Case study
Security Design White Paper Platform
An independently built publishing pipeline that produces the official 1Password Security Design White Paper. It's a living document that ships like software.
The problem
A security white paper for a company like 1Password can't be a static PDF that lives in a drawer. It needs to be versioned, auditable, searchable, multi-format (HTML and PDF), and maintainable without a publishing team. The existing document (and its related processes) didn't meet that bar, so I built a new one.
What I built
An end-to-end publishing pipeline, independently designed and implemented:
- 01 Source layer: R + RMarkdown for structured, version-controlled authoring. Every chapter is a plain-text file that's diffable, reviewable, and editable without proprietary tooling.

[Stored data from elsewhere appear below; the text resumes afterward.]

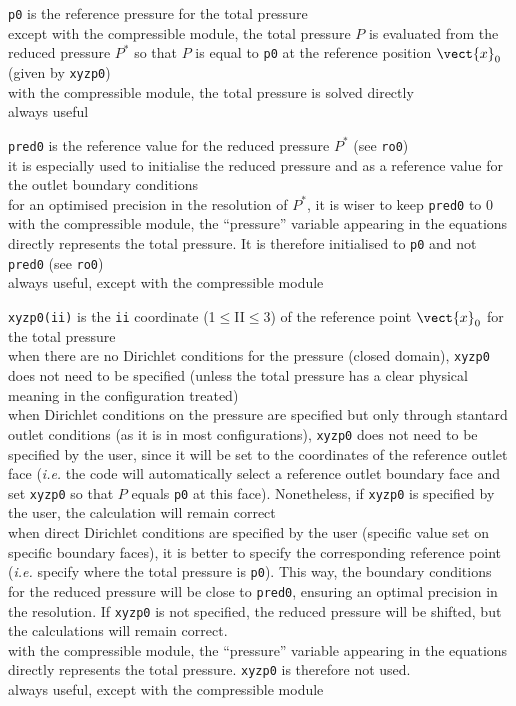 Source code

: {{\tt p0} is the reference pressure for the total
pressure\\
except with the compressible module, the total pressure $P$ is evaluated
from the reduced pressure $P^*$ so that $P$
is equal to {\tt p0} at the reference position $\vect{x}_0$ (given by {\tt xyzp0})\\
with the compressible module, the total pressure is solved directly\\
always useful}

{{\tt pred0} is the reference value for the reduced
pressure $P^*$ (see {\tt ro0})\\
it is especially used to initialise the reduced pressure and as a reference
value for the outlet boundary conditions\\
for an optimised precision in the resolution of $P^*$, it is wiser to keep {\tt pred0}
to 0\\
with the compressible module, the ``pressure'' variable appearing in the
equations directly represents the total pressure. It is therefore initialised
to {\tt p0} and not {\tt pred0} (see {\tt ro0})\\
always useful, except with the compressible module}

{{\tt xyzp0(ii)} is the {\tt ii} coordinate
(1$\leqslant$II$\leqslant$3) of the reference point $\vect{x}_0$ for the
total pressure\\
when there are no Dirichlet conditions for the pressure (closed domain), {\tt xyzp0}
does not need to be specified (unless the total pressure has a clear physical
meaning in the configuration treated)\\
when Dirichlet conditions on the pressure are specified but only through stantard
outlet conditions (as it is in most configurations),
{\tt xyzp0} does not need to be specified by the user, since it will be set to the
coordinates of the reference outlet face ({\em i.e.} the code will automatically
select a
reference outlet boundary face and set {\tt xyzp0} so that $P$ equals {\tt p0} at this
face). Nonetheless, if {\tt xyzp0} is specified by the user, the calculation will remain
correct\\
when direct Dirichlet conditions are specified by the user (specific value set
on specific boundary faces), it is better to specify the corresponding reference
point ({\em i.e.} specify where the total pressure is {\tt p0}). This way, the
boundary conditions for the reduced pressure will be close to {\tt pred0}, ensuring an
optimal precision in the resolution. If {\tt xyzp0} is not specified, the reduced
pressure will be shifted, but the calculations will remain correct.\\
with the compressible module, the ``pressure'' variable appearing in the
equations directly represents the total pressure. {\tt xyzp0} is therefore not used.\\
always useful, except with the compressible module}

- 02 Typesetting: Bookdown orchestrates multi-chapter output; LaTeX handles mathematical notation for cryptographic formulas (SRP protocol math, key derivation proofs) via MathJax.
- 03 Output formats: A single source produces a multi-page HTML site with in-document search (Fuse.js) and an interactive glossary, and a downloadable PDF.
- 04 CI/CD: Secured GitHub Actions help automate the build and deployment. No manual export or upload is required to publish updates.
- 05 Hosting + URL: Deployed to GitHub Pages under the AgileBits org with a clean, short canonical URL via the company's domain.
The result
An interactive public document that covers AES-256-GCM vault encryption, two-secret key derivation, SRP-based authentication, Secrets Automation with JWT bearer tokens, and a candid limitations section. The cryptographic architecture is studied by security researchers, technical decision makers, and users who want to audit 1Password's claims rather than take them on faith.